Column Type Description
episode_index int Episode number
operator_id string Operator identifier
is_eval_episode boolean True for eval, False for training
episode_id string Unique episode identifier
start_timestamp float UTC seconds (Unix epoch time)
checkpoint_path string GCS URI (only for eval episodes)
success boolean Whether episode was successful
station_id string Station/scene identifier
robot_id string Robot hardware identifier

Example:

episode_index,operator_id,is_eval_episode,episode_id,start_timestamp,checkpoint_path,success,station_id,robot_id
0,operator_alice,True,ep_001,1730455200,gs://my-bucket/checkpoints/policy_v1.0.pth,True,station_01,robot_alpha
1,operator_bob,False,ep_002,1730458800,,True,station_01,robot_alpha

Important Notes:

  • start_timestamp must be UTC seconds (Unix epoch time), not ISO format
    • ✅ Valid: 1730455200
    • ❌ Invalid: 2024-11-01T10:00:00
  • checkpoint_path should only be set for eval episodes (is_eval_episode=True)
  • checkpoint_path must be a valid GCS URI format: gs://bucket/path/to/checkpoint

See examples/example_dataset/meta/custom_metadata.csv for a complete example.

custom_annotation.json (Optional)

Must follow this structure:

{
  "episodes": [
    {
      "episode_id": "ep_001",
      "spans": [
        {"start_time": 0.0, "end_time": 5.0, "label": "grasp"},
        {"start_time": 2.0, "end_time": 3.0, "label": "human_intervention"}
      ],
      "extras": {"notes": "optional metadata"}
    }
  ]
}
  • spans: List of time-based annotations with start_time, end_time, and label
    • start_time and end_time are relative seconds from episode start (just like timestamps in LeRobot data)
    • Use label "human_intervention" for human interventions during policy rollout
  • extras: Free-form metadata (optional)

Note: This file is optional. If missing, validation will still pass.

See examples/example_dataset/meta/custom_annotation.json for a complete example.

CLI Commands

The validator provides two separate commands:

1. validate - Validate Dataset Only

Validates dataset metadata and annotations without computing upload paths.

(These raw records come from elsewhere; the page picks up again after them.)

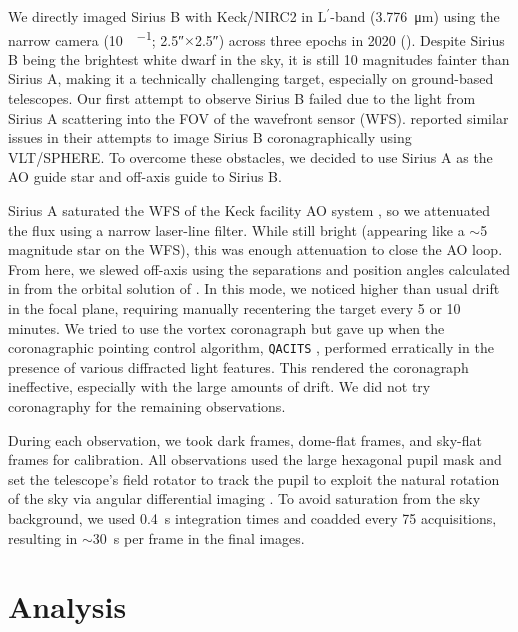 \documentclass[twocolumn]{aastex631}
\newcommand\Lp{$\mathrm{L}^\prime$}
\begin{document}
We directly imaged Sirius B with Keck/NIRC2 in \Lp-band (\qty{3.776}{\micro\meter}) using the narrow camera (\qty{10}{\milliarcsecond\per\pixel}; \ang{;;2.5}$\times$\ang{;;2.5}) across three epochs in 2020 (). Despite Sirius B being the brightest white dwarf in the sky, it is still 10 magnitudes fainter than Sirius A, making it a technically challenging target, especially on ground-based telescopes. Our first attempt to observe Sirius B failed due to the light from Sirius A scattering into the FOV of the wavefront sensor (WFS). \citet[Sec.~2]{viganHighcontrastImagingSirius2015} reported similar issues in their attempts to image Sirius B coronagraphically using VLT/SPHERE. To overcome these obstacles, we decided to use Sirius A as the AO guide star and off-axis guide to Sirius B.

Sirius A saturated the WFS of the Keck facility AO system \citep{wizinowichPerformanceKeckObservatory2000}, so we attenuated the flux using a narrow laser-line filter. While still bright (appearing like a $\sim$5 magnitude star on the WFS), this was enough attenuation to close the AO loop. From here, we slewed off-axis using the separations and position angles calculated in  from the orbital solution of \citet{bondSiriusSystemIts2017}. In this mode, we noticed higher than usual drift in the focal plane, requiring manually recentering the target every 5 or 10 minutes. We tried to use the vortex coronagraph \citep{serabynKeckObservatoryInfrared2017} but gave up when the coronagraphic pointing control algorithm, \texttt{QACITS} \citep{hubyOnskyPerformanceQACITS2017a}, performed erratically in the presence of various diffracted light features. This rendered the coronagraph ineffective, especially with the large amounts of drift. We did not try coronagraphy for the remaining observations.

During each observation, we took dark frames, dome-flat frames, and sky-flat frames for calibration. All observations used the large hexagonal pupil mask and set the telescope's field rotator to track the pupil to exploit the natural rotation of the sky via angular differential imaging \citep[ADI;][]{maroisAngularDifferentialImaging2006}. To avoid saturation from the sky background, we used \qty{0.4}{\second} integration times and coadded every \num{75} acquisitions, resulting in $\sim$\qty{30}{\second} per frame in the final images.

\section{Analysis}\label{sec:analysis}
\end{document}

python validate.py validate \
  --dataset-path PATH \
  --data-type TYPE

Arguments:

  • --dataset-path: Path to dataset directory (local or GCP URI like gs://bucket/path)
  • --data-type: Either teleop (training) or eval (evaluation)

Examples:

# Validate local training data
python validate.py validate --dataset-path ./my-dataset --data-type teleop

# Validate GCP evaluation data
python validate.py validate --dataset-path gs://my-bucket/datasets/my-dataset --data-type eval

2. compute-path - Compute GCP Upload Path

Computes the GCP upload path for a dataset (validates by default).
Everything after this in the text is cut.